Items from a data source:
====

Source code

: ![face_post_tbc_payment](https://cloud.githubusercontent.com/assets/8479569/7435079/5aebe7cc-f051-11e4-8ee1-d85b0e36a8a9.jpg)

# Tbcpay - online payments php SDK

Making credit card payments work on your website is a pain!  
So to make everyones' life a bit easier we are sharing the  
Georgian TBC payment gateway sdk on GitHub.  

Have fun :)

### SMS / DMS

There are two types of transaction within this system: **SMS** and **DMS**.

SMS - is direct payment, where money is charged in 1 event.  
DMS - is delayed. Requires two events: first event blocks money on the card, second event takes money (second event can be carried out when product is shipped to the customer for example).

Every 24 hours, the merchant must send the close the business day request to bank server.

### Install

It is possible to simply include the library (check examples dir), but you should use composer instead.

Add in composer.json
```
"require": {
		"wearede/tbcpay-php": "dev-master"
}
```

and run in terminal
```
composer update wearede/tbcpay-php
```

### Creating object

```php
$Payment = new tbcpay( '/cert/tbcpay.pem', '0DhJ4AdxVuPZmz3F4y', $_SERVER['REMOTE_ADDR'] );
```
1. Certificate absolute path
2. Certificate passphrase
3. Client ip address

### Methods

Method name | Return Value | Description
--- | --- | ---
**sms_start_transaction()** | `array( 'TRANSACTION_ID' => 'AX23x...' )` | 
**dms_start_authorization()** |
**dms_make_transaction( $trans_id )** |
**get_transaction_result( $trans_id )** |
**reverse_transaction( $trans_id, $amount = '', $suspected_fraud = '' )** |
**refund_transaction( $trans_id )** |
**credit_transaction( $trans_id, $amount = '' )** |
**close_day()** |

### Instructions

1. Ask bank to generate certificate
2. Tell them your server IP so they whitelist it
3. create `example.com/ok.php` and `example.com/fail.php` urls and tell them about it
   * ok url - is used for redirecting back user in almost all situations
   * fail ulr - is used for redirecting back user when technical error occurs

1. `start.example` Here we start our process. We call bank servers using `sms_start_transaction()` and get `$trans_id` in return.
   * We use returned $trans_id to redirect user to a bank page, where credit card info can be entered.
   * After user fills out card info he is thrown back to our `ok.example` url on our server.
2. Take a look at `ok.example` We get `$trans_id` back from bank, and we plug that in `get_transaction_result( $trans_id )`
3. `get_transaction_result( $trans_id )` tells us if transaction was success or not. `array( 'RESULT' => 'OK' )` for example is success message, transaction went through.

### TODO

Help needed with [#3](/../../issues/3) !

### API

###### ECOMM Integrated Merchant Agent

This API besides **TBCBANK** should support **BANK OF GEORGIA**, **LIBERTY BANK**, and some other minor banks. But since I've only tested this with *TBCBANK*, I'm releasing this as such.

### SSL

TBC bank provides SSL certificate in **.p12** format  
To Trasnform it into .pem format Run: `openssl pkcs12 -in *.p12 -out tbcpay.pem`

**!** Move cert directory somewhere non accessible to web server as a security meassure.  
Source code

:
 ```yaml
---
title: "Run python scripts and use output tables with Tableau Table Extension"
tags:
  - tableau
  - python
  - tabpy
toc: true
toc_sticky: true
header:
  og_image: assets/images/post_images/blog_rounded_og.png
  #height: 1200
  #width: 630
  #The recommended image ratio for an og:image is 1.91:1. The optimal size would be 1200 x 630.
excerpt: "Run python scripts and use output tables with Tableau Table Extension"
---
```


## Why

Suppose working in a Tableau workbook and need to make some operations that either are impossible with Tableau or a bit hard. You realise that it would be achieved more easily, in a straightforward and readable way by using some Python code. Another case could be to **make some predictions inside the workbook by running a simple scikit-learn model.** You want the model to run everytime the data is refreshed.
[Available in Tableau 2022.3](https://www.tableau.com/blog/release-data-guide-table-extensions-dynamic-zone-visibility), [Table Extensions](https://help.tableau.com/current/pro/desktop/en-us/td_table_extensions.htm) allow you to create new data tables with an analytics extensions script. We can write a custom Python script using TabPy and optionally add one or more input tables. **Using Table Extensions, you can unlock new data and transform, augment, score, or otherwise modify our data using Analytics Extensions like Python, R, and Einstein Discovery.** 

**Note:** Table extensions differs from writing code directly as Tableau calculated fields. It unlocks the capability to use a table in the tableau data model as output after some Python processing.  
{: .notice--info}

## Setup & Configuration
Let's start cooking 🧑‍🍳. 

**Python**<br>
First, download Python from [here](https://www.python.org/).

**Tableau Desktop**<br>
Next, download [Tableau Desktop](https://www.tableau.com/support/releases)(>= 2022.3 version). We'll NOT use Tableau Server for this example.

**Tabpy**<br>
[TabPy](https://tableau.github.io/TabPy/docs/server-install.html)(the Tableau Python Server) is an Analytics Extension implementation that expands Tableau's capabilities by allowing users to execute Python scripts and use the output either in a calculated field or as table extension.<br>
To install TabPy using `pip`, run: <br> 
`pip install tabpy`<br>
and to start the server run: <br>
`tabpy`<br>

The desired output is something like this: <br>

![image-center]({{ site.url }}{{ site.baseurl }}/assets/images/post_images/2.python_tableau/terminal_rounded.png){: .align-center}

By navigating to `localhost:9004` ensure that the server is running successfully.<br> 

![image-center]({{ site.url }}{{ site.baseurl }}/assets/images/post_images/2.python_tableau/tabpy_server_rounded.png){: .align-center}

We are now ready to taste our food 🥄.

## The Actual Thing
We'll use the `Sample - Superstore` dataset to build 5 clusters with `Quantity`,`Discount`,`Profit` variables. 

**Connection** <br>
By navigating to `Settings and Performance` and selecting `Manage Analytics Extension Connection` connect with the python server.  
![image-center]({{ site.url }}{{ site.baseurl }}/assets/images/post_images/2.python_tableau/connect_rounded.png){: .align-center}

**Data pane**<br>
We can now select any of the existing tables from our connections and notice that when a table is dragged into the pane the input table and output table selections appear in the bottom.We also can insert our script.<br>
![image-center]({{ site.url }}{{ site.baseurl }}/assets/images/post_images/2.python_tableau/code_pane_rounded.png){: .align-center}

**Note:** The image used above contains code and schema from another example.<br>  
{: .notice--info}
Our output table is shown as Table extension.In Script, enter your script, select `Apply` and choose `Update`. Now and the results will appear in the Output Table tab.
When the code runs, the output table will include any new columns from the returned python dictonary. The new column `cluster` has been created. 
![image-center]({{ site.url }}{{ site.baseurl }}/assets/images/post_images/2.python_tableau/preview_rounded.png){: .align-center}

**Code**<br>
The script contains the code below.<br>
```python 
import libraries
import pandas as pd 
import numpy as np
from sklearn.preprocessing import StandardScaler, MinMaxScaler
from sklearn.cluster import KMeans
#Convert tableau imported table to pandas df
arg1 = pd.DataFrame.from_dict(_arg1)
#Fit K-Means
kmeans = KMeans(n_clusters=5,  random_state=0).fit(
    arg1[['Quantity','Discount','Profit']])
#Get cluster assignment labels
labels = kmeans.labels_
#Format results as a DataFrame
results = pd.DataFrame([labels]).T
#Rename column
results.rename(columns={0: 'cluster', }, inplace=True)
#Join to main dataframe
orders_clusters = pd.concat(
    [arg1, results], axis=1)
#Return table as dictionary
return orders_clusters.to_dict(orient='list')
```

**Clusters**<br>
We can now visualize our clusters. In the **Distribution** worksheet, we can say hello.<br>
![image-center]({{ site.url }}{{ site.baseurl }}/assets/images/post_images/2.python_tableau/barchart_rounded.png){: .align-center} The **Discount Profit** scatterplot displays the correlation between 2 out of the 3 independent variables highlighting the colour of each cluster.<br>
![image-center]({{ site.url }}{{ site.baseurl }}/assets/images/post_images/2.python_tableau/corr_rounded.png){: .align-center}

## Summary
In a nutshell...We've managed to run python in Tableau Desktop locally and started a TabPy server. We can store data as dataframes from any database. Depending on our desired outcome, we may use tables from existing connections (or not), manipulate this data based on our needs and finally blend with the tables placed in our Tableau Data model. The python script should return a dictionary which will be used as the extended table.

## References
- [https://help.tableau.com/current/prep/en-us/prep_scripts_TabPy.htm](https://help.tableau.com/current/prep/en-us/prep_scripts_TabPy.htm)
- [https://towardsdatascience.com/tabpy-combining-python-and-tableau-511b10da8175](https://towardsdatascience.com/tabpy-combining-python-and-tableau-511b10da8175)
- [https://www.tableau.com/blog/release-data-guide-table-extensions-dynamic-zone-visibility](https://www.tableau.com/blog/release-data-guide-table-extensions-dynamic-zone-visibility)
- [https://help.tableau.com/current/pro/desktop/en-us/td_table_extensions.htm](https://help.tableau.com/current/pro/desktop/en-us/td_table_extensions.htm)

====

> [About this task] Word for word, repeat the data from its first line through the line with "Every 24 hours, the", including both of those lines and no others.

> [Solution to this problem]
Source code

: ![face_post_tbc_payment](https://cloud.githubusercontent.com/assets/8479569/7435079/5aebe7cc-f051-11e4-8ee1-d85b0e36a8a9.jpg)

# Tbcpay - online payments php SDK

Making credit card payments work on your website is a pain!  
So to make everyones' life a bit easier we are sharing the  
Georgian TBC payment gateway sdk on GitHub.  

Have fun :)

### SMS / DMS

There are two types of transaction within this system: **SMS** and **DMS**.

SMS - is direct payment, where money is charged in 1 event.  
DMS - is delayed. Requires two events: first event blocks money on the card, second event takes money (second event can be carried out when product is shipped to the customer for example).

Every 24 hours, the merchant must send the close the business day request to bank server.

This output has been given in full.